[HOW TO COMPLETE THIS TASK] The records that follow are to be reproduced verbatim.

--- INPUT RECORDS Enclosed Below ---

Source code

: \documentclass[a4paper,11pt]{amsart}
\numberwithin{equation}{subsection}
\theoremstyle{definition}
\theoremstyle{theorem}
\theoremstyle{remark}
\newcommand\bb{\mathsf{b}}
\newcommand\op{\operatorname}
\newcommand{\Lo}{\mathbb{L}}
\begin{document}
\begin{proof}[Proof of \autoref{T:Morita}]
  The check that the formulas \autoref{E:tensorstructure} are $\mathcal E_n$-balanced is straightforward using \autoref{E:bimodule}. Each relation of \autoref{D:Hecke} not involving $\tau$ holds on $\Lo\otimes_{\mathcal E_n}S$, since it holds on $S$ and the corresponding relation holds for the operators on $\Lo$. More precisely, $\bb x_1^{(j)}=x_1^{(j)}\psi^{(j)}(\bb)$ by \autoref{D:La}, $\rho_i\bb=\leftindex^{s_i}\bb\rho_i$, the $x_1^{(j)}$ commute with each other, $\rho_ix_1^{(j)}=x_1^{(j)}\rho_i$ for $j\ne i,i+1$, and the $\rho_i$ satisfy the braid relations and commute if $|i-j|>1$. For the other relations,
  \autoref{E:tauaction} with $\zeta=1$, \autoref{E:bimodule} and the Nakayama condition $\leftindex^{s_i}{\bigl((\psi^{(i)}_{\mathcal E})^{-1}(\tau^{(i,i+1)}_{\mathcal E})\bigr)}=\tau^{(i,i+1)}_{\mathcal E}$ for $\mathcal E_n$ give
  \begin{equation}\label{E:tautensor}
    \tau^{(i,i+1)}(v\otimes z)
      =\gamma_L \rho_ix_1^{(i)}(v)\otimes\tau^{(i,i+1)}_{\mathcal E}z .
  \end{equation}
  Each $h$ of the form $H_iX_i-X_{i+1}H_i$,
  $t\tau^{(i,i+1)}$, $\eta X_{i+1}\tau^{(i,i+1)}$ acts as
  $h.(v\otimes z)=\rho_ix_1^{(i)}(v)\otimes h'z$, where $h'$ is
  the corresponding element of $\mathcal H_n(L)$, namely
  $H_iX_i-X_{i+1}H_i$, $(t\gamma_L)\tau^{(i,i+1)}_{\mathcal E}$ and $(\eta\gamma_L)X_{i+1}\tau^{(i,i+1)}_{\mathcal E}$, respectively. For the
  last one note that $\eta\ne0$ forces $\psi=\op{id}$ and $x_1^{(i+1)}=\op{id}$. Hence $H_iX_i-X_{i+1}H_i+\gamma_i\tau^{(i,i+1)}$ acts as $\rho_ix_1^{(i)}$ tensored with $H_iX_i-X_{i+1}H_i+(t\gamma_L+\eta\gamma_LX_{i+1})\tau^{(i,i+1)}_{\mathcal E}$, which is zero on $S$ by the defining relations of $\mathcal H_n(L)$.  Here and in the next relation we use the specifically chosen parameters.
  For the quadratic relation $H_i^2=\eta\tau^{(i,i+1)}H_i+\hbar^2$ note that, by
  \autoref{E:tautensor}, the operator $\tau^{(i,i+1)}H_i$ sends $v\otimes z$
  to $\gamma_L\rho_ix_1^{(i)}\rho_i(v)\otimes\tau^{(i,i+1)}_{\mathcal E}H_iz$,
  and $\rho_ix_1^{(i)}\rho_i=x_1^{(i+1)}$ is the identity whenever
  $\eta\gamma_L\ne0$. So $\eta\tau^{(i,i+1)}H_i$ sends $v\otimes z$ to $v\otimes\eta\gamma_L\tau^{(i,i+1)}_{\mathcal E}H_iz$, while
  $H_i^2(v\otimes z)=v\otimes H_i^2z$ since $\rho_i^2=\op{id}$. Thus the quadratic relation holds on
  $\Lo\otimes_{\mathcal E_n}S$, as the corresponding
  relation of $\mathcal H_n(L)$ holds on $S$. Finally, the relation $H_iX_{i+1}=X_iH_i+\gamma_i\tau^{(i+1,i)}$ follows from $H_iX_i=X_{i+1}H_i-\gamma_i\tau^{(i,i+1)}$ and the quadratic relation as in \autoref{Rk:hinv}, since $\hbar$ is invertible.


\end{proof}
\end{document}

--- End of Enclosed INPUT RECORDS ---

[SOLUTION TO THIS PROBLEM]
Source code

: \documentclass[a4paper,11pt]{amsart}
\numberwithin{equation}{subsection}
\theoremstyle{definition}
\theoremstyle{theorem}
\theoremstyle{remark}
\newcommand\bb{\mathsf{b}}
\newcommand\op{\operatorname}
\newcommand{\Lo}{\mathbb{L}}
\begin{document}
\begin{proof}[Proof of \autoref{T:Morita}]
  The check that the formulas \autoref{E:tensorstructure} are $\mathcal E_n$-balanced is straightforward using \autoref{E:bimodule}. Each relation of \autoref{D:Hecke} not involving $\tau$ holds on $\Lo\otimes_{\mathcal E_n}S$, since it holds on $S$ and the corresponding relation holds for the operators on $\Lo$. More precisely, $\bb x_1^{(j)}=x_1^{(j)}\psi^{(j)}(\bb)$ by \autoref{D:La}, $\rho_i\bb=\leftindex^{s_i}\bb\rho_i$, the $x_1^{(j)}$ commute with each other, $\rho_ix_1^{(j)}=x_1^{(j)}\rho_i$ for $j\ne i,i+1$, and the $\rho_i$ satisfy the braid relations and commute if $|i-j|>1$. For the other relations,
  \autoref{E:tauaction} with $\zeta=1$, \autoref{E:bimodule} and the Nakayama condition $\leftindex^{s_i}{\bigl((\psi^{(i)}_{\mathcal E})^{-1}(\tau^{(i,i+1)}_{\mathcal E})\bigr)}=\tau^{(i,i+1)}_{\mathcal E}$ for $\mathcal E_n$ give
  \begin{equation}\label{E:tautensor}
    \tau^{(i,i+1)}(v\otimes z)
      =\gamma_L \rho_ix_1^{(i)}(v)\otimes\tau^{(i,i+1)}_{\mathcal E}z .
  \end{equation}
  Each $h$ of the form $H_iX_i-X_{i+1}H_i$,
  $t\tau^{(i,i+1)}$, $\eta X_{i+1}\tau^{(i,i+1)}$ acts as
  $h.(v\otimes z)=\rho_ix_1^{(i)}(v)\otimes h'z$, where $h'$ is
  the corresponding element of $\mathcal H_n(L)$, namely
  $H_iX_i-X_{i+1}H_i$, $(t\gamma_L)\tau^{(i,i+1)}_{\mathcal E}$ and $(\eta\gamma_L)X_{i+1}\tau^{(i,i+1)}_{\mathcal E}$, respectively. For the
  last one note that $\eta\ne0$ forces $\psi=\op{id}$ and $x_1^{(i+1)}=\op{id}$. Hence $H_iX_i-X_{i+1}H_i+\gamma_i\tau^{(i,i+1)}$ acts as $\rho_ix_1^{(i)}$ tensored with $H_iX_i-X_{i+1}H_i+(t\gamma_L+\eta\gamma_LX_{i+1})\tau^{(i,i+1)}_{\mathcal E}$, which is zero on $S$ by the defining relations of $\mathcal H_n(L)$.  Here and in the next relation we use the specifically chosen parameters.
  For the quadratic relation $H_i^2=\eta\tau^{(i,i+1)}H_i+\hbar^2$ note that, by
  \autoref{E:tautensor}, the operator $\tau^{(i,i+1)}H_i$ sends $v\otimes z$
  to $\gamma_L\rho_ix_1^{(i)}\rho_i(v)\otimes\tau^{(i,i+1)}_{\mathcal E}H_iz$,
  and $\rho_ix_1^{(i)}\rho_i=x_1^{(i+1)}$ is the identity whenever
  $\eta\gamma_L\ne0$. So $\eta\tau^{(i,i+1)}H_i$ sends $v\otimes z$ to $v\otimes\eta\gamma_L\tau^{(i,i+1)}_{\mathcal E}H_iz$, while
  $H_i^2(v\otimes z)=v\otimes H_i^2z$ since $\rho_i^2=\op{id}$. Thus the quadratic relation holds on
  $\Lo\otimes_{\mathcal E_n}S$, as the corresponding
  relation of $\mathcal H_n(L)$ holds on $S$. Finally, the relation $H_iX_{i+1}=X_iH_i+\gamma_i\tau^{(i+1,i)}$ follows from $H_iX_i=X_{i+1}H_i-\gamma_i\tau^{(i,i+1)}$ and the quadratic relation as in \autoref{Rk:hinv}, since $\hbar$ is invertible.


\end{proof}
\end{document}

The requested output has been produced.